Several study limitations need to be acknowledged. Firstly, a convenient sample of healthy, recreationally active adults was chosen, limiting the generalizability of the findings to clinical populations. Future research should include individuals with conditions commonly associated with foot drop, such as cerebral palsy, multiple sclerosis, or spinal cord injuries, to assess the consistency of cross-sectional findings and the potential effectiveness of aquatic treadmill walking in reducing foot drop. Additionally, while increased TA activation during the swing phase in water was observed, this study did not establish a causal link between increased TA activation and biomechanical or neural adaptations in dorsiflexor function.

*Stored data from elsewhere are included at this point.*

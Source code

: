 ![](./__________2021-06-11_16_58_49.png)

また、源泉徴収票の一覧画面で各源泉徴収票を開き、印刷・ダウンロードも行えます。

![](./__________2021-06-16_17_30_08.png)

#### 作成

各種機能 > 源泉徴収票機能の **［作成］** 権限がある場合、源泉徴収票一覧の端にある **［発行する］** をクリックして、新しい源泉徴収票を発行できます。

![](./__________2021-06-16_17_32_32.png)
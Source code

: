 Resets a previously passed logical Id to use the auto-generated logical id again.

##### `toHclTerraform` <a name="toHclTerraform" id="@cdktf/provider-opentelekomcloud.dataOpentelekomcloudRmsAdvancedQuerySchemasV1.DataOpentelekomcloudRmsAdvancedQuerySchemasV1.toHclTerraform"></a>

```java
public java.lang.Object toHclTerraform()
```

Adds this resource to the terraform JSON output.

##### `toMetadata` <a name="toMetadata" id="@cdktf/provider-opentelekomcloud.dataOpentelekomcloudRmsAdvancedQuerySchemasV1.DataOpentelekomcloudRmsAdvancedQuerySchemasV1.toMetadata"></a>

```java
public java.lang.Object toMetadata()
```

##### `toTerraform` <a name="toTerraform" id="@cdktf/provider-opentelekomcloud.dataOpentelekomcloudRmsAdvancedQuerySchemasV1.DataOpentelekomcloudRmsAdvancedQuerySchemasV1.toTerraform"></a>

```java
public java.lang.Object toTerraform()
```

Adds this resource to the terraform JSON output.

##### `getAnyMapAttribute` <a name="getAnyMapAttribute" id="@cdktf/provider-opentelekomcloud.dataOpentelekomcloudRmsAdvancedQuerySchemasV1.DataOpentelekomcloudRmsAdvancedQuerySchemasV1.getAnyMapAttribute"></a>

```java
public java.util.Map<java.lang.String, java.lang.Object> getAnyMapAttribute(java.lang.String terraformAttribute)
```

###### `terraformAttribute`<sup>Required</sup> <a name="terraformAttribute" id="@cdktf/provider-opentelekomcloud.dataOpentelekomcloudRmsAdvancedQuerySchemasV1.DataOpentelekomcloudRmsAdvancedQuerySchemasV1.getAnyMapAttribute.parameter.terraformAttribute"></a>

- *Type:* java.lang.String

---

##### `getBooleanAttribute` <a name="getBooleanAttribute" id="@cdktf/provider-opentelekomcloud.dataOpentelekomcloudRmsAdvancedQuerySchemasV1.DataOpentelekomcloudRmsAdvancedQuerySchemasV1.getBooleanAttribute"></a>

Future studies should investigate the effects of aquatic treadmill interventions on TA excitability, voluntary dorsiflexor torque, and toe lift/clearance while walking, as demonstrated in previous research [
14,
15]. Lastly, it is important to consider the limitations of sEMG when interpreting the findings. Internal noise and movement artifacts stemming from factors like fat, skin, and muscle can directly influence sEMG recordings, potentially impacting the quality of the signal collection.